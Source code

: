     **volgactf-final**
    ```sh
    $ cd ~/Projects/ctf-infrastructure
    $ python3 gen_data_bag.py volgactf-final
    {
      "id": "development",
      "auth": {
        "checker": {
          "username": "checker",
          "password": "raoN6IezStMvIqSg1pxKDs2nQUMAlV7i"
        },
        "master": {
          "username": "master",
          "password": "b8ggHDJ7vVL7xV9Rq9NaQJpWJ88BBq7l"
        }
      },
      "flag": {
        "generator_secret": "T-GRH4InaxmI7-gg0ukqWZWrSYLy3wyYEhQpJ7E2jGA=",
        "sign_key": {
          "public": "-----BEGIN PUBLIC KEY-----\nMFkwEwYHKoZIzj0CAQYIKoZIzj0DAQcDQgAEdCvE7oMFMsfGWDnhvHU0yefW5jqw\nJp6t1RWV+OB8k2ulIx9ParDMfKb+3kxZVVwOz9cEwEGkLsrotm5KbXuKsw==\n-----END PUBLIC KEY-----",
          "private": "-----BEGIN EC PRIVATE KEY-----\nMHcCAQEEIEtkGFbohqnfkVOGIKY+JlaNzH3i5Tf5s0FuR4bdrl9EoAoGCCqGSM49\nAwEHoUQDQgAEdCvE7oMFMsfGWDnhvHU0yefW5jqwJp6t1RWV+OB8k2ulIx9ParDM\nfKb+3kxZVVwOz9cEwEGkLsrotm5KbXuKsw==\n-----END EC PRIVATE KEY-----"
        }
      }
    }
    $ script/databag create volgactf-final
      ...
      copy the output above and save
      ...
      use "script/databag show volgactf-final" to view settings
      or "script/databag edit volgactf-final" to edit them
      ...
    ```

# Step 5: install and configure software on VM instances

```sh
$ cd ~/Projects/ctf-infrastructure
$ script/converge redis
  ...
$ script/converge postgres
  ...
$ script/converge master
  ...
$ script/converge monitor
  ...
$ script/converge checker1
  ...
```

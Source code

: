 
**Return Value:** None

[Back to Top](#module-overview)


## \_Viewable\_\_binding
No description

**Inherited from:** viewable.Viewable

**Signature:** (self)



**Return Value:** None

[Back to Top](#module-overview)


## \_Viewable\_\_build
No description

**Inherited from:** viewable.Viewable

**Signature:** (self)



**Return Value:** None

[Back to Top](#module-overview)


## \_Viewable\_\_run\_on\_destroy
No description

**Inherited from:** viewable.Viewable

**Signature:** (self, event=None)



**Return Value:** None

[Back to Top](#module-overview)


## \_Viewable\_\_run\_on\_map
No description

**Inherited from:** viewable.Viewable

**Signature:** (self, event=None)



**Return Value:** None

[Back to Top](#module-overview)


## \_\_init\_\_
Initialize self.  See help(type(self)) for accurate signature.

*-*-*

**Your goal**. Your task is to report how many lines of the material include the string "master". Give the number and no other words.

**Exercise output**. 3